# Anyone make billet or chrome GTO emblems?



## Stephen Hopkins (Feb 6, 2006)

My fiance just purchased me an '04 Torrid Red A4 GTO. I love it. I do, however, have a few mild appearance mods in mind. The largest will be wheels (see seperate thread). The other I want to do and hope is available is either billet aluminum or chrome emblems to replace the "GTO" side emblem, "GTO" rear emblem, and "5.7" rear emblem as well as possibly the front and rear Pontiac crest. Does anyone know if anyone makes these emblems and where I can get them?

Thanks


----------



## wiscgoathead (Dec 27, 2005)

Try www.ssinserts.com they might have something for you.


----------



## Stephen Hopkins (Feb 6, 2006)

Nothing there but I did find some side emblems in brushed aluminum w/ body color lettering at www.carmotorsports.com for $100 for the pair. I'd really like to do all the logos/emblems in polished billet aluminum (no coloring) but haven't found anything yet.


----------



## HoldenGTO (Nov 22, 2005)

have a machine shop custom make them for you. If I had a milling machine, lathe, etc, I would do it, but I don't. One day I will.


----------



## muthstryker (Jan 29, 2006)

was impulse blue a color for the 04 GTOs ?? if it is anyone happen to have any pics of it??


----------



## muthstryker (Jan 29, 2006)

nvm found it .


----------



## Stephen Hopkins (Feb 6, 2006)

Seems like having them custom machined would be extremely expensive.


----------



## muthstryker (Jan 29, 2006)

:agree lol


----------



## HoldenGTO (Nov 22, 2005)

unless you "know somebody"


----------



## muthstryker (Jan 29, 2006)

you!


----------



## silver/red/04 (Aug 22, 2005)

The carmotorsports emblems are very nice ,alot better than stock.


----------



## raven1124 (Sep 23, 2005)

Here is another good site.
http://www.grafxwerks.com/products/shop.php?part=GTOX1


----------



## 1BadGoat (Nov 28, 2004)

I don't know of billet or chrome homever RK sport has carbon fiber. I have them on my car, just click on my photos to see if you like them.


----------



## Stephen Hopkins (Feb 6, 2006)

Those inlays/overlays look pretty good and would be a lot less expensive. Maybe the reflective red for the sides (including checkerboard) as well as the front arrowhead.


----------



## 1BadGoat (Nov 28, 2004)

These are not overlays, they are actually replacement badges....


----------



## Stephen Hopkins (Feb 6, 2006)

the ones from www.GrafxWerks.com are inlays... the ones from www.carmotorsports.com are replacements...


----------



## johnebgoode (Oct 4, 2005)

Stephen Hopkins said:


> Nothing there but I did find some side emblems in brushed aluminum w/ body color lettering at www.carmotorsports.com for $100 for the pair. I'd really like to do all the logos/emblems in polished billet aluminum (no coloring) but haven't found anything yet.


----------



## J.E.T. (Sep 30, 2005)

silver/red/04 said:


> The carmotorsports emblems are very nice ,alot better than stock.

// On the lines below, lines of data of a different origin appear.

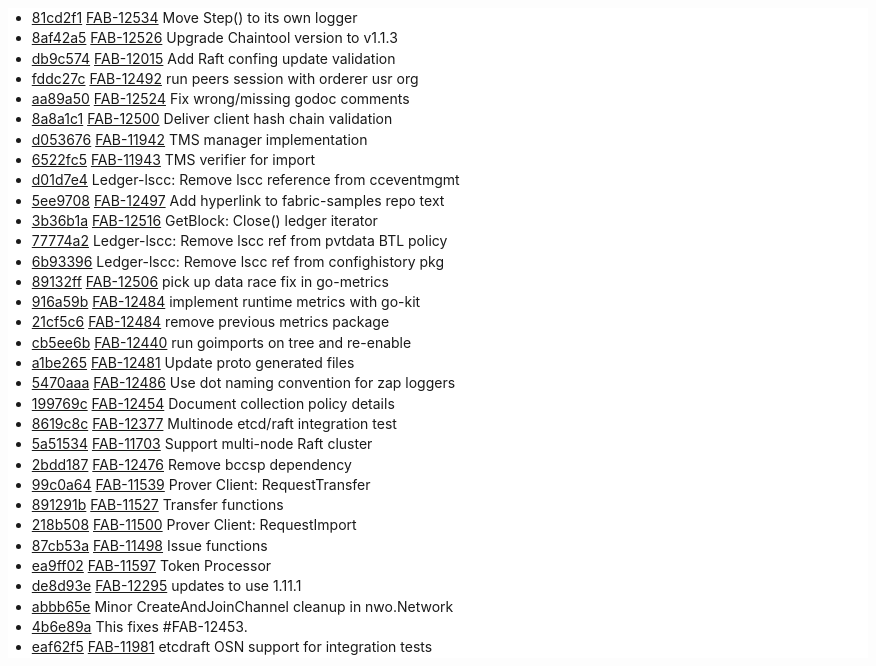 * [81cd2f1](https://github.com/hyperledger/fabric/commit/81cd2f1) [FAB-12534](https://jira.hyperledger.org/browse/FAB-12534) Move Step() to its own logger
* [8af42a5](https://github.com/hyperledger/fabric/commit/8af42a5) [FAB-12526](https://jira.hyperledger.org/browse/FAB-12526) Upgrade Chaintool version to v1.1.3
* [db9c574](https://github.com/hyperledger/fabric/commit/db9c574) [FAB-12015](https://jira.hyperledger.org/browse/FAB-12015) Add Raft confing update validation
* [fddc27c](https://github.com/hyperledger/fabric/commit/fddc27c) [FAB-12492](https://jira.hyperledger.org/browse/FAB-12492) run peers session with orderer usr org
* [aa89a50](https://github.com/hyperledger/fabric/commit/aa89a50) [FAB-12524](https://jira.hyperledger.org/browse/FAB-12524) Fix wrong/missing godoc comments
* [8a8a1c1](https://github.com/hyperledger/fabric/commit/8a8a1c1) [FAB-12500](https://jira.hyperledger.org/browse/FAB-12500) Deliver client hash chain validation
* [d053676](https://github.com/hyperledger/fabric/commit/d053676) [FAB-11942](https://jira.hyperledger.org/browse/FAB-11942) TMS manager implementation
* [6522fc5](https://github.com/hyperledger/fabric/commit/6522fc5) [FAB-11943](https://jira.hyperledger.org/browse/FAB-11943) TMS verifier for import
* [d01d7e4](https://github.com/hyperledger/fabric/commit/d01d7e4) Ledger-lscc: Remove lscc reference from cceventmgmt
* [5ee9708](https://github.com/hyperledger/fabric/commit/5ee9708) [FAB-12497](https://jira.hyperledger.org/browse/FAB-12497) Add hyperlink to fabric-samples repo text
* [3b36b1a](https://github.com/hyperledger/fabric/commit/3b36b1a) [FAB-12516](https://jira.hyperledger.org/browse/FAB-12516) GetBlock: Close() ledger iterator
* [77774a2](https://github.com/hyperledger/fabric/commit/77774a2) Ledger-lscc: Remove lscc ref from pvtdata BTL policy
* [6b93396](https://github.com/hyperledger/fabric/commit/6b93396) Ledger-lscc: Remove lscc ref from confighistory pkg
* [89132ff](https://github.com/hyperledger/fabric/commit/89132ff) [FAB-12506](https://jira.hyperledger.org/browse/FAB-12506) pick up data race fix in go-metrics
* [916a59b](https://github.com/hyperledger/fabric/commit/916a59b) [FAB-12484](https://jira.hyperledger.org/browse/FAB-12484) implement runtime metrics with go-kit
* [21cf5c6](https://github.com/hyperledger/fabric/commit/21cf5c6) [FAB-12484](https://jira.hyperledger.org/browse/FAB-12484) remove previous metrics package
* [cb5ee6b](https://github.com/hyperledger/fabric/commit/cb5ee6b) [FAB-12440](https://jira.hyperledger.org/browse/FAB-12440) run goimports on tree and re-enable
* [a1be265](https://github.com/hyperledger/fabric/commit/a1be265) [FAB-12481](https://jira.hyperledger.org/browse/FAB-12481) Update proto generated files
* [5470aaa](https://github.com/hyperledger/fabric/commit/5470aaa) [FAB-12486](https://jira.hyperledger.org/browse/FAB-12486) Use dot naming convention for zap loggers
* [199769c](https://github.com/hyperledger/fabric/commit/199769c) [FAB-12454](https://jira.hyperledger.org/browse/FAB-12454) Document collection policy details
* [8619c8c](https://github.com/hyperledger/fabric/commit/8619c8c) [FAB-12377](https://jira.hyperledger.org/browse/FAB-12377) Multinode etcd/raft integration test
* [5a51534](https://github.com/hyperledger/fabric/commit/5a51534) [FAB-11703](https://jira.hyperledger.org/browse/FAB-11703) Support multi-node Raft cluster
* [2bdd187](https://github.com/hyperledger/fabric/commit/2bdd187) [FAB-12476](https://jira.hyperledger.org/browse/FAB-12476) Remove bccsp dependency
* [99c0a64](https://github.com/hyperledger/fabric/commit/99c0a64) [FAB-11539](https://jira.hyperledger.org/browse/FAB-11539) Prover Client: RequestTransfer
* [891291b](https://github.com/hyperledger/fabric/commit/891291b) [FAB-11527](https://jira.hyperledger.org/browse/FAB-11527) Transfer functions
* [218b508](https://github.com/hyperledger/fabric/commit/218b508) [FAB-11500](https://jira.hyperledger.org/browse/FAB-11500) Prover Client: RequestImport
* [87cb53a](https://github.com/hyperledger/fabric/commit/87cb53a) [FAB-11498](https://jira.hyperledger.org/browse/FAB-11498) Issue functions
* [ea9ff02](https://github.com/hyperledger/fabric/commit/ea9ff02) [FAB-11597](https://jira.hyperledger.org/browse/FAB-11597) Token Processor
* [de8d93e](https://github.com/hyperledger/fabric/commit/de8d93e) [FAB-12295](https://jira.hyperledger.org/browse/FAB-12295) updates to use 1.11.1
* [abbb65e](https://github.com/hyperledger/fabric/commit/abbb65e) Minor CreateAndJoinChannel cleanup in nwo.Network
* [4b6e89a](https://github.com/hyperledger/fabric/commit/4b6e89a) This fixes #FAB-12453.
* [eaf62f5](https://github.com/hyperledger/fabric/commit/eaf62f5) [FAB-11981](https://jira.hyperledger.org/browse/FAB-11981) etcdraft OSN support for integration tests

Yep, got the chrome GTO emblems on my rocker panels........look fantastic. I also have the inlays and overlay from Grafwerx on my side emblems. In the rear I have the stainless steel GTO inserts. LS2 decals on the hood scoops and a 400 hp decal right below the 6.0 litre emblem on the rear. Car is silver and chrome looks great on silver.

JET


----------